**REQUIRED WORK:** Each record must be returned exactly, apart from the pictures, which stay out.

Segment Start: DATA PROVIDED

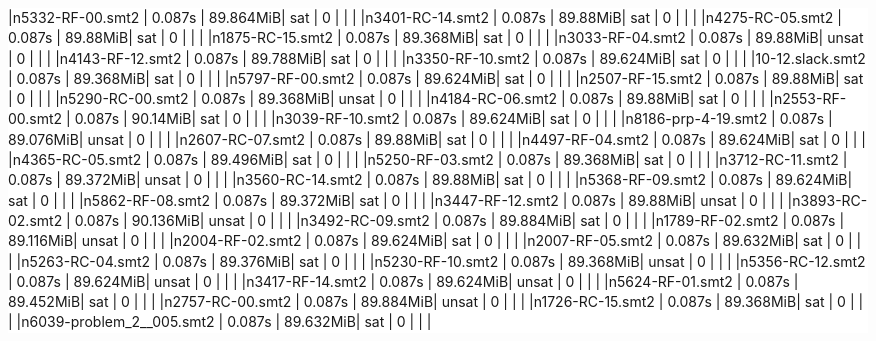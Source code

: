 |n5332-RF-00.smt2                                             |    0.087s | 89.864MiB| sat | 0 |  |  |
|n3401-RC-14.smt2                                             |    0.087s | 89.88MiB| sat | 0 |  |  |
|n4275-RC-05.smt2                                             |    0.087s | 89.88MiB| sat | 0 |  |  |
|n1875-RC-15.smt2                                             |    0.087s | 89.368MiB| sat | 0 |  |  |
|n3033-RF-04.smt2                                             |    0.087s | 89.88MiB| unsat | 0 |  |  |
|n4143-RF-12.smt2                                             |    0.087s | 89.788MiB| sat | 0 |  |  |
|n3350-RF-10.smt2                                             |    0.087s | 89.624MiB| sat | 0 |  |  |
|10-12.slack.smt2                                             |    0.087s | 89.368MiB| sat | 0 |  |  |
|n5797-RF-00.smt2                                             |    0.087s | 89.624MiB| sat | 0 |  |  |
|n2507-RF-15.smt2                                             |    0.087s | 89.88MiB| sat | 0 |  |  |
|n5290-RC-00.smt2                                             |    0.087s | 89.368MiB| unsat | 0 |  |  |
|n4184-RC-06.smt2                                             |    0.087s | 89.88MiB| sat | 0 |  |  |
|n2553-RF-00.smt2                                             |    0.087s | 90.14MiB| sat | 0 |  |  |
|n3039-RF-10.smt2                                             |    0.087s | 89.624MiB| sat | 0 |  |  |
|n8186-prp-4-19.smt2                                          |    0.087s | 89.076MiB| unsat | 0 |  |  |
|n2607-RC-07.smt2                                             |    0.087s | 89.88MiB| sat | 0 |  |  |
|n4497-RF-04.smt2                                             |    0.087s | 89.624MiB| sat | 0 |  |  |
|n4365-RC-05.smt2                                             |    0.087s | 89.496MiB| sat | 0 |  |  |
|n5250-RF-03.smt2                                             |    0.087s | 89.368MiB| sat | 0 |  |  |
|n3712-RC-11.smt2                                             |    0.087s | 89.372MiB| unsat | 0 |  |  |
|n3560-RC-14.smt2                                             |    0.087s | 89.88MiB| sat | 0 |  |  |
|n5368-RF-09.smt2                                             |    0.087s | 89.624MiB| sat | 0 |  |  |
|n5862-RF-08.smt2                                             |    0.087s | 89.372MiB| sat | 0 |  |  |
|n3447-RF-12.smt2                                             |    0.087s | 89.88MiB| unsat | 0 |  |  |
|n3893-RC-02.smt2                                             |    0.087s | 90.136MiB| unsat | 0 |  |  |
|n3492-RC-09.smt2                                             |    0.087s | 89.884MiB| sat | 0 |  |  |
|n1789-RF-02.smt2                                             |    0.087s | 89.116MiB| unsat | 0 |  |  |
|n2004-RF-02.smt2                                             |    0.087s | 89.624MiB| sat | 0 |  |  |
|n2007-RF-05.smt2                                             |    0.087s | 89.632MiB| sat | 0 |  |  |
|n5263-RC-04.smt2                                             |    0.087s | 89.376MiB| sat | 0 |  |  |
|n5230-RF-10.smt2                                             |    0.087s | 89.368MiB| unsat | 0 |  |  |
|n5356-RC-12.smt2                                             |    0.087s | 89.624MiB| unsat | 0 |  |  |
|n3417-RF-14.smt2                                             |    0.087s | 89.624MiB| unsat | 0 |  |  |
|n5624-RF-01.smt2                                             |    0.087s | 89.452MiB| sat | 0 |  |  |
|n2757-RC-00.smt2                                             |    0.087s | 89.884MiB| unsat | 0 |  |  |
|n1726-RC-15.smt2                                             |    0.087s | 89.368MiB| sat | 0 |  |  |
|n6039-problem_2__005.smt2                                    |    0.087s | 89.632MiB| sat | 0 |  |  |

Segment End: DATA PROVIDED

**ANSWER BOX:**
Source code

: |n5332-RF-00.smt2                                             |    0.087s | 89.864MiB| sat | 0 |  |  |
|n3401-RC-14.smt2                                             |    0.087s | 89.88MiB| sat | 0 |  |  |
|n4275-RC-05.smt2                                             |    0.087s | 89.88MiB| sat | 0 |  |  |
|n1875-RC-15.smt2                                             |    0.087s | 89.368MiB| sat | 0 |  |  |
|n3033-RF-04.smt2                                             |    0.087s | 89.88MiB| unsat | 0 |  |  |
|n4143-RF-12.smt2                                             |    0.087s | 89.788MiB| sat | 0 |  |  |
|n3350-RF-10.smt2                                             |    0.087s | 89.624MiB| sat | 0 |  |  |
|10-12.slack.smt2                                             |    0.087s | 89.368MiB| sat | 0 |  |  |
|n5797-RF-00.smt2                                             |    0.087s | 89.624MiB| sat | 0 |  |  |
|n2507-RF-15.smt2                                             |    0.087s | 89.88MiB| sat | 0 |  |  |
|n5290-RC-00.smt2                                             |    0.087s | 89.368MiB| unsat | 0 |  |  |
|n4184-RC-06.smt2                                             |    0.087s | 89.88MiB| sat | 0 |  |  |
|n2553-RF-00.smt2                                             |    0.087s | 90.14MiB| sat | 0 |  |  |
|n3039-RF-10.smt2                                             |    0.087s | 89.624MiB| sat | 0 |  |  |
|n8186-prp-4-19.smt2                                          |    0.087s | 89.076MiB| unsat | 0 |  |  |
|n2607-RC-07.smt2                                             |    0.087s | 89.88MiB| sat | 0 |  |  |
|n4497-RF-04.smt2                                             |    0.087s | 89.624MiB| sat | 0 |  |  |
|n4365-RC-05.smt2                                             |    0.087s | 89.496MiB| sat | 0 |  |  |
|n5250-RF-03.smt2                                             |    0.087s | 89.368MiB| sat | 0 |  |  |
|n3712-RC-11.smt2                                             |    0.087s | 89.372MiB| unsat | 0 |  |  |
|n3560-RC-14.smt2                                             |    0.087s | 89.88MiB| sat | 0 |  |  |
|n5368-RF-09.smt2                                             |    0.087s | 89.624MiB| sat | 0 |  |  |
|n5862-RF-08.smt2                                             |    0.087s | 89.372MiB| sat | 0 |  |  |
|n3447-RF-12.smt2                                             |    0.087s | 89.88MiB| unsat | 0 |  |  |
|n3893-RC-02.smt2                                             |    0.087s | 90.136MiB| unsat | 0 |  |  |
|n3492-RC-09.smt2                                             |    0.087s | 89.884MiB| sat | 0 |  |  |
|n1789-RF-02.smt2                                             |    0.087s | 89.116MiB| unsat | 0 |  |  |
|n2004-RF-02.smt2                                             |    0.087s | 89.624MiB| sat | 0 |  |  |
|n2007-RF-05.smt2                                             |    0.087s | 89.632MiB| sat | 0 |  |  |
|n5263-RC-04.smt2                                             |    0.087s | 89.376MiB| sat | 0 |  |  |
|n5230-RF-10.smt2                                             |    0.087s | 89.368MiB| unsat | 0 |  |  |
|n5356-RC-12.smt2                                             |    0.087s | 89.624MiB| unsat | 0 |  |  |
|n3417-RF-14.smt2                                             |    0.087s | 89.624MiB| unsat | 0 |  |  |
|n5624-RF-01.smt2                                             |    0.087s | 89.452MiB| sat | 0 |  |  |
|n2757-RC-00.smt2                                             |    0.087s | 89.884MiB| unsat | 0 |  |  |
|n1726-RC-15.smt2                                             |    0.087s | 89.368MiB| sat | 0 |  |  |
|n6039-problem_2__005.smt2                                    |    0.087s | 89.632MiB| sat | 0 |  |  |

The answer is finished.